Il est impératif de refuser ce système, affirme Mme Albanese. Ces mêmes technologies utilisées pour détruire la vie des Palestiniens seront inévitablement retournées contre les citoyens des pays qui financent Israël. « La Palestine d’aujourd’hui est une métaphore de notre vie et de son avenir », avertit Albanese.
« Chaque travailleur devrait tirer des leçons de ce qui arrive aux Palestiniens, car le vaste système d’injustice est interconnecté et nous rend tous liés à ce qui se passe là-bas. »
Chris Hedges
Dans son dernier rapport, « Génocide à Gaza : un crime collectif », Francesca Albanese, rapporteuse spéciale des Nations Unies sur la Palestine, dénonce le rôle de 63 nations dans le maintien du génocide israélien. Contrainte de s’adresser à l’Assemblée générale de l’ONU depuis la Fondation Desmond et Leah Tutu au Cap, en Afrique du Sud, en raison des sanctions imposées par l’administration Trump, Mme Albanese fustige ce qu’elle qualifie de « décennies d’échec moral et politique ».
« Par des actions illégales et des omissions délibérées, trop d’États ont armé, financé et progégé l’apartheid militarisé d’Israël, permettant ainsi à son entreprise coloniale de peuplement de se transformer en génocide, le crime ultime contre le peuple autochtone de Palestine », a-t-elle déclaré à l’ONU. Elle souligne que le génocide bénéficie d’une protection diplomatique au sein des instances internationales « censées préserver la paix », de liens militaires allant des ventes d’armes aux entraînements conjoints qui ont « alimenté la machine génocidaire », d’une militarisation incontestée et d’échanges commerciaux avec des entités comme l’Union européenne, qui avait sanctionné la Russie suite à la crise ukrainienne et ont pourtant continué de commercer avec Israël.

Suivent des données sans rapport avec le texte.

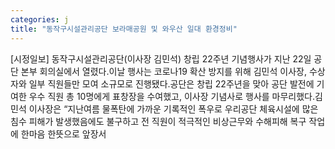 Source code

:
 ```yaml
---
categories: j
title: "동작구시설관리공단 보라매공원 및 와우산 일대 환경정비"
---
```

[시정일보] 동작구시설관리공단(이사장 김민석) 창립 22주년 기념행사가 지난 22일 공단 본부 회의실에서 열렸다.이날 행사는 코로나19 확산 방지를 위해 김민석 이사장, 수상자와 일부 직원들만 모여 소규모로 진행됐다.공단은 창립 22주년을 맞아 공단 발전에 기여한 우수 직원 총 10명에게 표창장을 수여했고, 이사장 기념사로 행사를 마무리했다.김민석 이사장은 “지난여름 물폭탄에 가까운 기록적인 폭우로 우리공단 체육시설에 많은 침수 피해가 발생했음에도 불구하고 전 직원이 적극적인 비상근무와 수해피해 복구 작업에 한마음 한뜻으로 앞장서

Ce rapport de 24 pages détaille comment cette « atrocité diffusée en direct » est facilitée par des États tiers. Elle fustige les États-Unis pour avoir fourni une « couverture diplomatique » à Israël, en utilisant leur droit de veto au Conseil de sécurité de l’ONU à sept reprises et en contrôlant les négociations de cessez-le-feu. D’autres nations occidentales, note le rapport, collaborent par des abstentions, des retards et des projets de résolution édulcorés, fournissant des armes à Israël, « alors même que les preuves de génocide (…) s’accumulaient ».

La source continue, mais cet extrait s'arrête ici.